Reputation: 51
I'm using rvest
to scrape a website. I'm totally OK with other websites but this one is using another type of certificate I think. I've seen similar questions here and in github but no one could help me.
Any help is appreciated.
My script is as follows:
url <- "https://search.codal.ir/api/search/v1/q?PageNumber=1&Symbol=%D9%81%D8%B3%D8%A7&Subject=%20&CompanyState=0&LetterType=6&TracingNo=-1&LetterCode=%20&FromDate=1395/01/01&ToDate=%DB%B1%DB%B3%DB%B9%DB%B8/%DB%B0%DB%B3/%DB%B1%DB%B6&AuditorRef=-1&YearEndToDate=&Publisher=false&Mains=true&Childs=false&Audited=false&NotAudited=true&Length=-1&Consolidatable=true&NotConsolidatable=true&CompanyType=1&Category=1"
data <- fromJSON(url)[[3]]
and the error is:
"Error in open.connection(con, "rb") : SSL certificate problem: unable to get local issuer certificate"
Upvotes: 3
Views: 4692
Reputation: 667
You can try :
library(httr)
set_config(config(ssl_verifypeer = 0L))
Upvotes: 0
Reputation: 58034
This is a wrongly configured server (search.codal.ir). A friendly email to their admins could probably be considered.
The problem here is that this TLS server doesn't send a complete cert chain in the handshake, which it should according to standards. More specifically, it doesn't send the intermediate certificate. This is visible by posting "search.codal.ir" into SSL Labs test page and the results are clear.
Intermediate certificates are certs that are sort of "in between" the root certificate (that exists in the CA store) and the server's own certificate.

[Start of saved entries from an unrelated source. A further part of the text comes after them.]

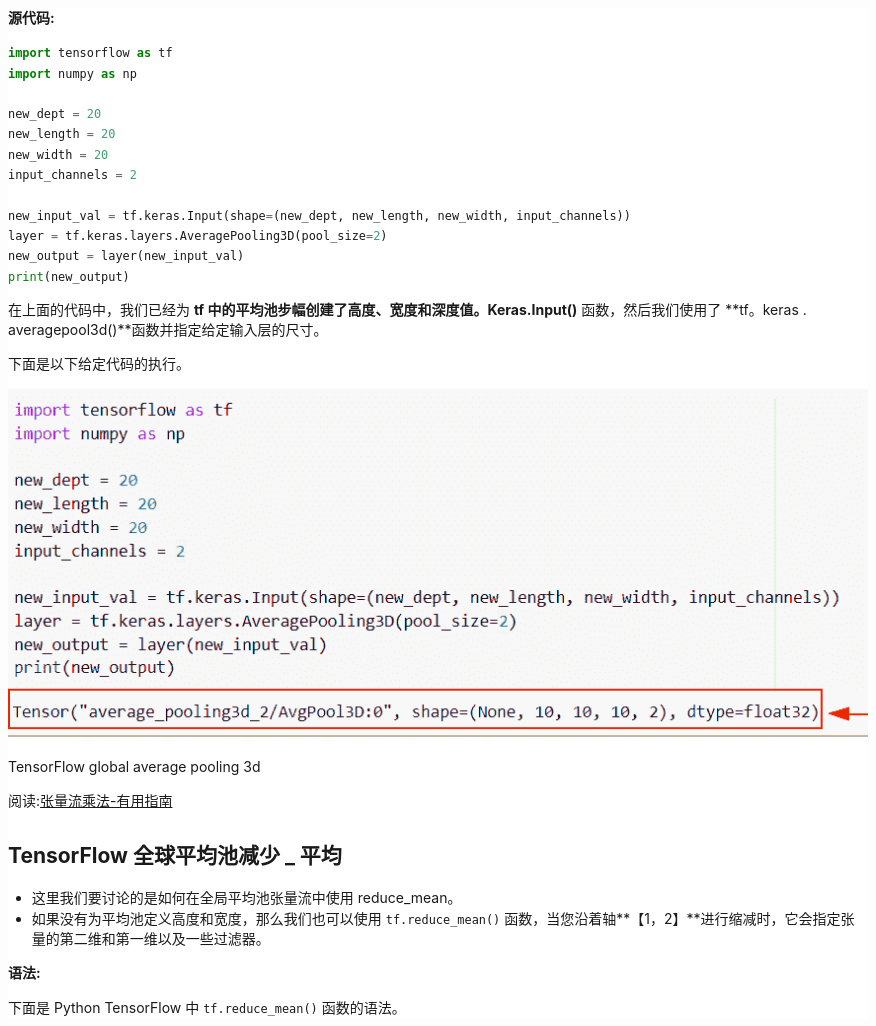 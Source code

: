 **源代码:**

```py
import tensorflow as tf
import numpy as np

new_dept = 20
new_length = 20
new_width = 20
input_channels = 2

new_input_val = tf.keras.Input(shape=(new_dept, new_length, new_width, input_channels))
layer = tf.keras.layers.AveragePooling3D(pool_size=2)
new_output = layer(new_input_val)
print(new_output)
```

在上面的代码中，我们已经为 **tf 中的平均池步幅创建了高度、宽度和深度值。Keras.Input()** 函数，然后我们使用了 **tf。keras . averagepool3d()**函数并指定给定输入层的尺寸。

下面是以下给定代码的执行。

![TensorFlow global average pooling 3d](img/ea66d44cc3b4cc563f6f0b49c4735c1f.png "TensorFlow global average pooling 3d")

TensorFlow global average pooling 3d

阅读:[张量流乘法-有用指南](https://pythonguides.com/tensorflow-multiplication/)

## TensorFlow 全球平均池减少 _ 平均

*   这里我们要讨论的是如何在全局平均池张量流中使用 reduce_mean。
*   如果没有为平均池定义高度和宽度，那么我们也可以使用 `tf.reduce_mean()` 函数，当您沿着轴**【1，2】**进行缩减时，它会指定张量的第二维和第一维以及一些过滤器。

**语法:**

下面是 Python TensorFlow 中 `tf.reduce_mean()` 函数的语法。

This sometimes work better in browsers than with curl because
The curl error message unable to get local issuer certificate
almost always means this is what happened.
The real and proper fix should be done by the server admins. This is a server setup problem.
You can download the intermediate cert manually and put it in your CA store, the PEM file you tell curl (or other client) to use when verifying the peer.
The SSL Labs page says the following about the missing intermediate cert:
Certum Organization Validation CA SHA2
Fingerprint SHA256: fd02362244f31266caff005818d1004ec4eb08fb239aafaaafff47497d6005d6
Pin SHA256: 51GveKNrpJjtGpXY5QDx03s3YTQwaQic6dWBqo3zX6s=
RSA 2048 bits (e 65537) / SHA256withRSA
(I couldn't find where to download it from)
You can disable certificate verification completely which then will allow your program to continue. But you've then given up on all security and there are just sadness and tears going down that road. Only do that for experiments, never for production.
Upvotes: 5